Even though I know intellectually that no culture should be considered inferior, that all of humanity thrives in diversity and difference, it’s one of those pervasive ideas that ooze through the West like poison. And I have drunk this koolaid and now it is a part of me as well.

After the class I went and talked to Noah about it, and he told me that for several of his students who come from cultures like mine that survive under a cloak of racism have the same problem, and that it’s almost like they have to do extra time on the cushion to root it out, and that it becomes a part of the practice. He told the story of his father, noted Buddhist scholar Stephen Levine was told by his teacher that part of moving through all of these internalizations is to forgive the people that have oppressed and abused you and yours. He said his father was like, “Forgive Hitler? I can’t forgive Hitler.” But that by looking at Hitler and the Nazis as abused children who were acting out their own internal pain and rage he was able to get through it.
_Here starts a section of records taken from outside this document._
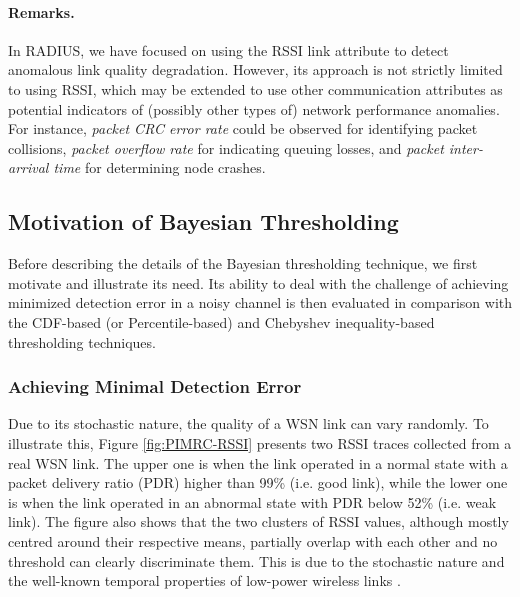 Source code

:\paragraph{Remarks.} In RADIUS, we have focused on using the RSSI link attribute to detect anomalous link quality degradation. However, its approach is not strictly limited to using RSSI, which may be extended to use other communication attributes as potential indicators of (possibly other types of) network performance anomalies. For instance, \textit{packet CRC error rate} could be observed for identifying packet collisions, \textit{packet overflow rate} for indicating queuing losses, and \textit{packet inter-arrival time} for determining node crashes. %

\subsection{Motivation of Bayesian Thresholding} \label{sec:motivationBayes}

Before describing the details of the Bayesian thresholding technique, we first motivate and illustrate its need. Its ability to deal with the challenge of achieving minimized detection error in a noisy channel is then evaluated in comparison with the CDF-based (or Percentile-based) and Chebyshev inequality-based thresholding techniques.

\subsubsection{Achieving Minimal Detection Error} \label{sec:problem}
	
Due to its stochastic nature, the quality of a WSN link can vary randomly. To illustrate this, Figure \ref{fig:PIMRC-RSSI} presents two RSSI traces collected from a real WSN link. The upper one is when the link operated in a normal state with a packet delivery ratio (PDR) higher than 99\% (i.e. good link), while the lower one is when the link operated in an abnormal state with PDR below 52\% (i.e. weak link). The figure also shows that the two clusters of RSSI values, although mostly centred around their respective means, partially overlap with each other and no threshold can clearly discriminate them. This is due to the stochastic nature and the well-known temporal properties of low-power wireless links \cite{2893729}. 


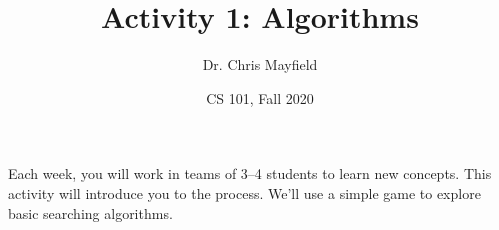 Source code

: \documentclass[12pt]{article}
\title{Activity 1: Algorithms}
\author{Dr. Chris Mayfield}
\date{CS 101, Fall 2020}
\begin{document}
\maketitle

Each week, you will work in teams of 3--4 students to learn new concepts.
This activity will introduce you to the process.
We'll use a simple game to explore basic searching algorithms.

%

\end{document}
But how the hell do you forgive an entire system, a way of belief that oppressed your people and continues to oppress them? I’m not sure I have the fortitude to push through this, to become a bigger person – an enlightened being that lives in compassion and forgiveness. I’m not sure I can do it.

I think, however, I will continue to investigate my own mind and use the practices of Buddhism as a way to get to know myself better. Maybe this will be my life’s work.